Desde muy pequeña entendí que la queja no era grata y que llorar o patalear era cosa de malcriados, luego entendí que estar triste preocupaba a los mayores y que estar enfadada aun cuando tuvieras razón era una falta de respeto, que la frustración se dejaba para los perdedores, que sentirme ganadora era orgullo, que sentirme guapa era vanidad, que desear algo era capricho y que con un abrazo y un beso una herida sanaba, que la convalecencia era de vagos, que decir la verdad a alguien en su cara podía resultar una ofensa, que el trabajo duro y perfecto era lógico, que el discernir ante un adulto era falta de respeto, y así podría continuar y realizar una larga lista. ¡Ah! Me olvidaba algo muy importante siempre había que dar una respuesta grata a la pregunta ¿Qué te pasa?, vivía rodeada de adultos, y todos y cada uno de ellos tenían criterios muy diferentes y a todos debía obedecer.

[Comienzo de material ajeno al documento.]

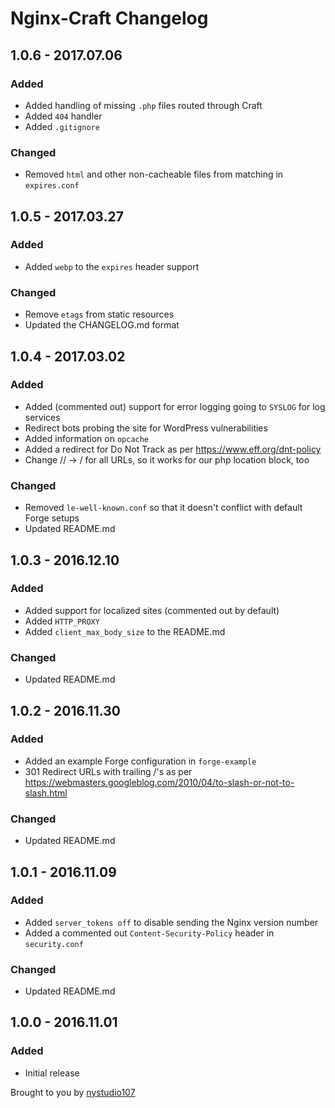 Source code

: # Nginx-Craft Changelog

## 1.0.6 - 2017.07.06
### Added
* Added handling of missing `.php` files routed through Craft
* Added `404` handler
* Added `.gitignore`

### Changed
* Removed `html` and other non-cacheable files from matching in `expires.conf`

## 1.0.5 - 2017.03.27
### Added
* Added `webp` to the `expires` header support

### Changed
* Remove `etags` from static resources
* Updated the CHANGELOG.md format

## 1.0.4 - 2017.03.02
### Added
* Added (commented out) support for error logging going to `SYSLOG` for log services
* Redirect bots probing the site for WordPress vulnerabilities
* Added information on `opcache`
* Added a redirect for Do Not Track as per https://www.eff.org/dnt-policy
* Change // -> / for all URLs, so it works for our php location block, too

### Changed
* Removed `le-well-known.conf` so that it doesn't conflict with default Forge setups
* Updated README.md

## 1.0.3 - 2016.12.10
### Added
* Added support for localized sites (commented out by default)
* Added `HTTP_PROXY`
* Added `client_max_body_size` to the README.md

### Changed
* Updated README.md

## 1.0.2 - 2016.11.30
### Added
* Added an example Forge configuration in `forge-example`
* 301 Redirect URLs with trailing /'s as per https://webmasters.googleblog.com/2010/04/to-slash-or-not-to-slash.html

### Changed
* Updated README.md

## 1.0.1 - 2016.11.09
### Added
* Added `server_tokens off` to disable sending the Nginx version number
* Added a commented out `Content-Security-Policy` header in `security.conf`

### Changed
* Updated README.md

## 1.0.0 - 2016.11.01
### Added
* Initial release

Brought to you by [nystudio107](https://nystudio107.com/)
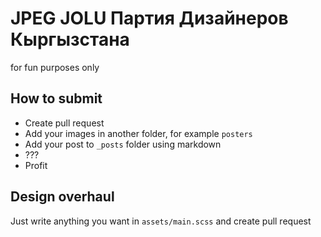 # JPEG JOLU Партия Дизайнеров Кыргызстана
for fun purposes only

## How to submit
- Create pull request
- Add your images in another folder, for example `posters`
- Add your post to `_posts` folder using markdown
- ???
- Profit

## Design overhaul
Just write anything you want in `assets/main.scss` and create pull request

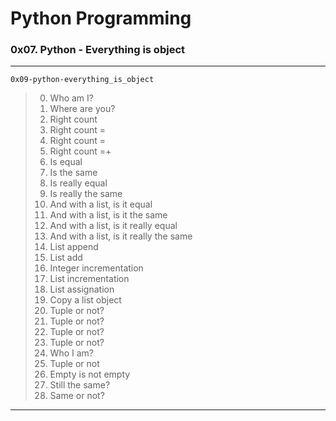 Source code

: # Python Programming
### 0x07. Python - Everything is object
---
`0x09-python-everything_is_object`
> 0. Who am I?
> 1. Where are you?
> 2. Right count
> 3. Right count =
> 4. Right count =
> 5. Right count =+
> 6. Is equal
> 7. Is the same
> 8. Is really equal
> 9. Is really the same
> 10. And with a list, is it equal
> 11. And with a list, is it the same
> 12. And with a list, is it really equal
> 13. And with a list, is it really the same
> 14. List append
> 15. List add
> 16. Integer incrementation
> 17. List incrementation
> 18. List assignation
> 19. Copy a list object
> 20. Tuple or not?
> 21. Tuple or not?
> 22. Tuple or not?
> 22. Tuple or not?
> 24. Who I am?
> 25. Tuple or not
> 26. Empty is not empty
> 27. Still the same?
> 28. Same or not?
> 
---
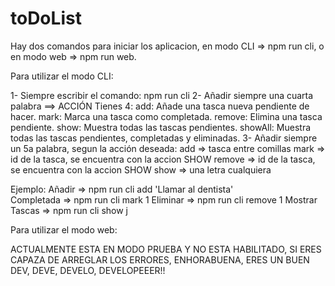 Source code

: # toDoList

Hay dos comandos para iniciar los aplicacion, en modo CLI => npm run cli, o en modo web => npm run web.

Para utilizar el modo CLI:

1- Siempre escribir el comando: npm run cli
2- Añadir siempre una cuarta palabra ==> ACCIÓN
Tienes 4:
add: Añade una tasca nueva pendiente de hacer.
mark: Marca una tasca como completada.
remove: Elimina una tasca pendiente.
show: Muestra todas las tascas pendientes.
showAll: Muestra todas las tascas pendientes, completadas y eliminadas.
3- Añadir siempre un 5a palabra, segun la acción deseada:
add => tasca entre comillas
mark => id de la tasca, se encuentra con la accion SHOW
remove => id de la tasca, se encuentra con la accion SHOW
show => una letra cualquiera

Ejemplo:
Añadir => npm run cli add 'Llamar al dentista'  
Completada => npm run cli mark 1
Eliminar => npm run cli remove 1
Mostrar Tascas => npm run cli show j

Para utilizar el modo web:

ACTUALMENTE ESTA EN MODO PRUEBA Y NO ESTA HABILITADO, SI ERES CAPAZA DE ARREGLAR LOS ERRORES, ENHORABUENA, ERES UN BUEN DEV, DEVE, DEVELO, DEVELOPEEER!!
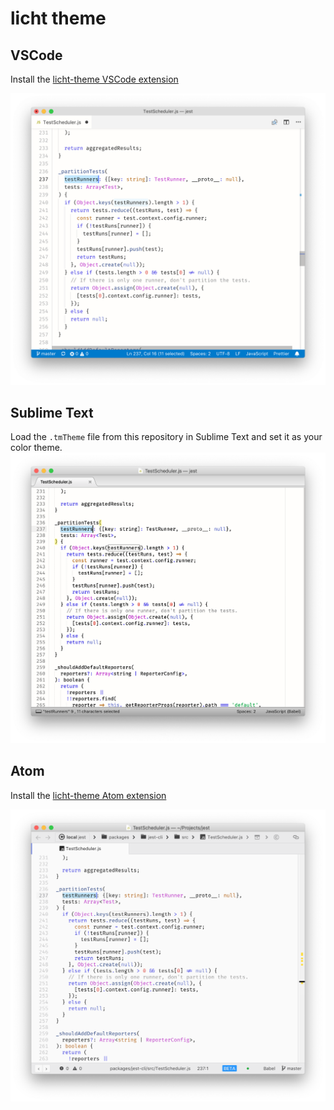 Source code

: # licht theme

## VSCode

Install the [licht-theme VSCode extension](https://marketplace.visualstudio.com/items?itemName=cpojer.licht-theme)

![licht-theme-vscode](./screenshots/licht-vscode.png)

## Sublime Text

Load the `.tmTheme` file from this repository in Sublime Text and set it as your color theme.
![licht-theme-sublime](./screenshots/licht-sublime.png)

## Atom

Install the [licht-theme Atom extension](https://atom.io/themes/licht-theme)

![licht-theme-atom](./screenshots/licht-atom.png)
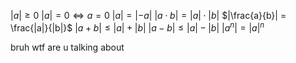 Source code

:
$|a| \geq 0$
$|a| = 0 \Leftrightarrow a = 0$
$|a| = |-a|$
$|a \cdot b| = |a| \cdot |b|$
$|\frac{a}{b}| = \frac{|a|}{|b|}$
$|a + b| \leq |a| + |b|$
$|a - b| \leq |a| - |b|$
$|a^n| = |a|^n$


bruh wtf are u talking about

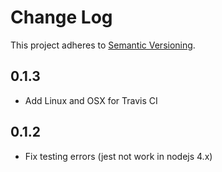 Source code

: # Change Log

This project adheres to [Semantic Versioning](http://semver.org/).

## 0.1.3

- Add Linux and OSX for Travis CI

## 0.1.2

- Fix testing errors (jest not work in nodejs 4.x)

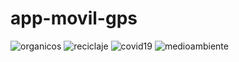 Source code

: # app-movil-gps

![organicos](https://user-images.githubusercontent.com/66534512/182672297-12434858-6467-478d-87bb-ade29790a1a4.jpg)
![reciclaje](https://user-images.githubusercontent.com/66534512/182672301-11e18541-4a07-404c-a747-a55d27401b8a.jpg)
![covid19](https://user-images.githubusercontent.com/66534512/182672305-b004430f-48b6-4cc8-963c-61f23ae76289.jpg)
![medioambiente](https://user-images.githubusercontent.com/66534512/182672307-7fc94945-b9e8-46a2-8dfe-f122e577decc.jpg)
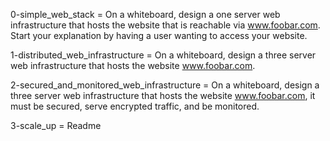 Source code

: 0-simple_web_stack = On a whiteboard, design a one server web infrastructure that hosts the website that is reachable via www.foobar.com. Start your explanation by having a user wanting to access your website.

1-distributed_web_infrastructure = On a whiteboard, design a three server web infrastructure that hosts the website www.foobar.com.

2-secured_and_monitored_web_infrastructure = On a whiteboard, design a three server web infrastructure that hosts the website www.foobar.com, it must be secured, serve encrypted traffic, and be monitored.

3-scale_up = Readme
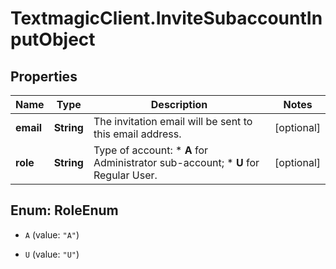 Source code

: # TextmagicClient.InviteSubaccountInputObject

## Properties
Name | Type | Description | Notes
------------ | ------------- | ------------- | -------------
**email** | **String** | The invitation email will be sent to this email address. | [optional] 
**role** | **String** | Type of account: *   **A** for Administrator sub-account; *   **U** for Regular User.  | [optional] 


<a name="RoleEnum"></a>
## Enum: RoleEnum


* `A` (value: `"A"`)

* `U` (value: `"U"`)





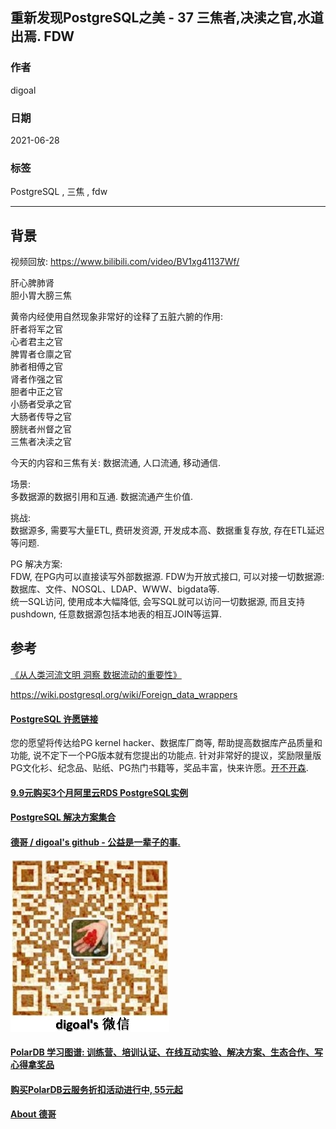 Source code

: ## 重新发现PostgreSQL之美 - 37 三焦者,决渎之官,水道出焉. FDW  
  
### 作者  
digoal  
  
### 日期  
2021-06-28  
  
### 标签  
PostgreSQL , 三焦 , fdw   
  
----  
  
## 背景  
  
视频回放: https://www.bilibili.com/video/BV1xg41137Wf/  
  
肝心脾肺肾  
胆小胃大膀三焦  
  
黄帝内经使用自然现象非常好的诠释了五脏六腑的作用:  
肝者将军之官  
心者君主之官  
脾胃者仓廪之官  
肺者相傅之官  
肾者作强之官  
胆者中正之官  
小肠者受承之官  
大肠者传导之官  
膀胱者州督之官  
三焦者决渎之官  
  
今天的内容和三焦有关: 数据流通, 人口流通, 移动通信.   
  
场景:   
多数据源的数据引用和互通. 数据流通产生价值.   
  
挑战:   
数据源多, 需要写大量ETL, 费研发资源, 开发成本高、数据重复存放, 存在ETL延迟等问题.   
  
PG 解决方案:   
FDW, 在PG内可以直接读写外部数据源. FDW为开放式接口, 可以对接一切数据源: 数据库、文件、NOSQL、LDAP、WWW、bigdata等.   
统一SQL访问, 使用成本大幅降低, 会写SQL就可以访问一切数据源, 而且支持pushdown, 任意数据源包括本地表的相互JOIN等运算.   
  
## 参考  
  
[《从人类河流文明 洞察 数据流动的重要性》](../201707/20170706_01.md)    
  
https://wiki.postgresql.org/wiki/Foreign_data_wrappers  
  
  
#### [PostgreSQL 许愿链接](https://github.com/digoal/blog/issues/76 "269ac3d1c492e938c0191101c7238216")
您的愿望将传达给PG kernel hacker、数据库厂商等, 帮助提高数据库产品质量和功能, 说不定下一个PG版本就有您提出的功能点. 针对非常好的提议，奖励限量版PG文化衫、纪念品、贴纸、PG热门书籍等，奖品丰富，快来许愿。[开不开森](https://github.com/digoal/blog/issues/76 "269ac3d1c492e938c0191101c7238216").  
  
  
#### [9.9元购买3个月阿里云RDS PostgreSQL实例](https://www.aliyun.com/database/postgresqlactivity "57258f76c37864c6e6d23383d05714ea")
  
  
#### [PostgreSQL 解决方案集合](https://yq.aliyun.com/topic/118 "40cff096e9ed7122c512b35d8561d9c8")
  
  
#### [德哥 / digoal's github - 公益是一辈子的事.](https://github.com/digoal/blog/blob/master/README.md "22709685feb7cab07d30f30387f0a9ae")
  
  
![digoal's wechat](../pic/digoal_weixin.jpg "f7ad92eeba24523fd47a6e1a0e691b59")
  
  
#### [PolarDB 学习图谱: 训练营、培训认证、在线互动实验、解决方案、生态合作、写心得拿奖品](https://www.aliyun.com/database/openpolardb/activity "8642f60e04ed0c814bf9cb9677976bd4")
  
  
#### [购买PolarDB云服务折扣活动进行中, 55元起](https://www.aliyun.com/activity/new/polardb-yunparter?userCode=bsb3t4al "e0495c413bedacabb75ff1e880be465a")
  
  
#### [About 德哥](https://github.com/digoal/blog/blob/master/me/readme.md "a37735981e7704886ffd590565582dd0")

Después cuando me independicé aprendí a retener de una forma casi perfecta todos estos sentimientos y emociones, pues si los demostraba podían perturbar a los demás y además me alejaba de mis metas, explicar y demostrar que algo me molestaba o no me gustaba, eran banalidades, pues tenía una vida perfecta (el marido perfecto, la casa perfecta, el sueldo perfecto) en fin, tenía un laberinto perfecto de fabricación propia, que me alejó del ser y del sentir, a pesar de estar rodeada de mucha gente, siempre me encontraba sola y ahogada, pero nunca paralizada, quizá esta fue mi mayor valía.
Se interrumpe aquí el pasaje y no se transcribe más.